When it comes to getting artificial intelligence systems to be more “human,” robots apparently have to learn to walk before they can run.

The Pentagon’s top research arm recently hit a milestone in enabling a machine to learn without having to go through a lot of reprogramming at each stage, like they do now. And they did it with a robotic limb teaching itself to walk.

The limb, with animal-like tendons and controlled by a bio-inspired AI algorithm, was taking steps after a mere five minutes of “unstructured play,” during which it learned about its own construction and the surrounding environment, according to a release from the Defense Advanced Research Projects Agency (DARPA). Those small steps, which included righting itself after being knocked off balance, amount to something of a leap in AI development according to researchers working under DARPA’s Lifelong Learning Machines (L2M) program.

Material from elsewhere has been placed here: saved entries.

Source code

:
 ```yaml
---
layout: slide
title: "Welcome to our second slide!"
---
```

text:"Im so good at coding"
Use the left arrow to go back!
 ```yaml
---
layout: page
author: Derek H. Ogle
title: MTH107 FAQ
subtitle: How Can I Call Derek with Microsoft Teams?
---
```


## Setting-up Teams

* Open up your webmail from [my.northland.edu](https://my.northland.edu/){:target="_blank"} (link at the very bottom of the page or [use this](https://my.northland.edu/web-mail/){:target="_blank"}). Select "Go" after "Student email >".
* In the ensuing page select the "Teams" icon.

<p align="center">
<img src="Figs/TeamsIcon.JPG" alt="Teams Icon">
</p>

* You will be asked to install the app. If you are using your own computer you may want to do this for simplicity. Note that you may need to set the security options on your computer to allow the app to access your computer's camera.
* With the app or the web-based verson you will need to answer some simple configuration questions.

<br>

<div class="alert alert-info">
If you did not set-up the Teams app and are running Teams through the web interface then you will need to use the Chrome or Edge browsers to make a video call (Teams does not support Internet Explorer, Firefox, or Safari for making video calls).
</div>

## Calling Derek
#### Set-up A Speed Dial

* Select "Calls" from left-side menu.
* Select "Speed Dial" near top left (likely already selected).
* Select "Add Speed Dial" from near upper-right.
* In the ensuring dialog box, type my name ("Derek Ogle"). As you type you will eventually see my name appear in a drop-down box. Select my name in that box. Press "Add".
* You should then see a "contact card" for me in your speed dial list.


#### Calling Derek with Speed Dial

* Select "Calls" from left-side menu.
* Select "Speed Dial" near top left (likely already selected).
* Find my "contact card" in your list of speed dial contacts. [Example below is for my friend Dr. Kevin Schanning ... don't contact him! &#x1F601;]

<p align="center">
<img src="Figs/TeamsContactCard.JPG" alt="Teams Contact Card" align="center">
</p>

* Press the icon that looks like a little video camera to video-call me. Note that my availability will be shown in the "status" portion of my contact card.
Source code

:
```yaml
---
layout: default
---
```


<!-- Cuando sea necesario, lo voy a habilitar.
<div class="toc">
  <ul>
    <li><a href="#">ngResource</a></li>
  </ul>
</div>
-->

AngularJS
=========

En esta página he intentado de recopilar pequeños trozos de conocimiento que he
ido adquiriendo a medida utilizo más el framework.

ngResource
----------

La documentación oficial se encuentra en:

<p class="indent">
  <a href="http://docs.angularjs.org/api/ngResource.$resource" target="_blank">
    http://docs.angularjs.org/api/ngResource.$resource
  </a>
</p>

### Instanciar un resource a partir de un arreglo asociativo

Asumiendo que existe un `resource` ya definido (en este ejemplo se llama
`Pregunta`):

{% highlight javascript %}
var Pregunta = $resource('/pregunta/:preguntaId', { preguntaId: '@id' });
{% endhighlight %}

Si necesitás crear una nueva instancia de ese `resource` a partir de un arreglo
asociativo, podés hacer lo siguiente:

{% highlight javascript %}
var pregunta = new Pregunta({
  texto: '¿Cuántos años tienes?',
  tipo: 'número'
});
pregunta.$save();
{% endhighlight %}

“We’re at a major moment of transition in the field of AI,” said Dr. Hava Siegelmann, program manager in DARPA’s Information Innovation Office (I2O). “Current fixed methods underlying today’s smart systems will quickly give way to systems capable of learning in the field.”

Working with a team led by Francisco J. Valero-Cuevas of the University of Southern California’s Viterbi School of Engineering, the work furthers L2M’s overall objective of getting machines to learn and adapt on the fly. “These abilities are necessary, for instance, for complex systems like self-driving cars to become truly functional,” Siegelmann said.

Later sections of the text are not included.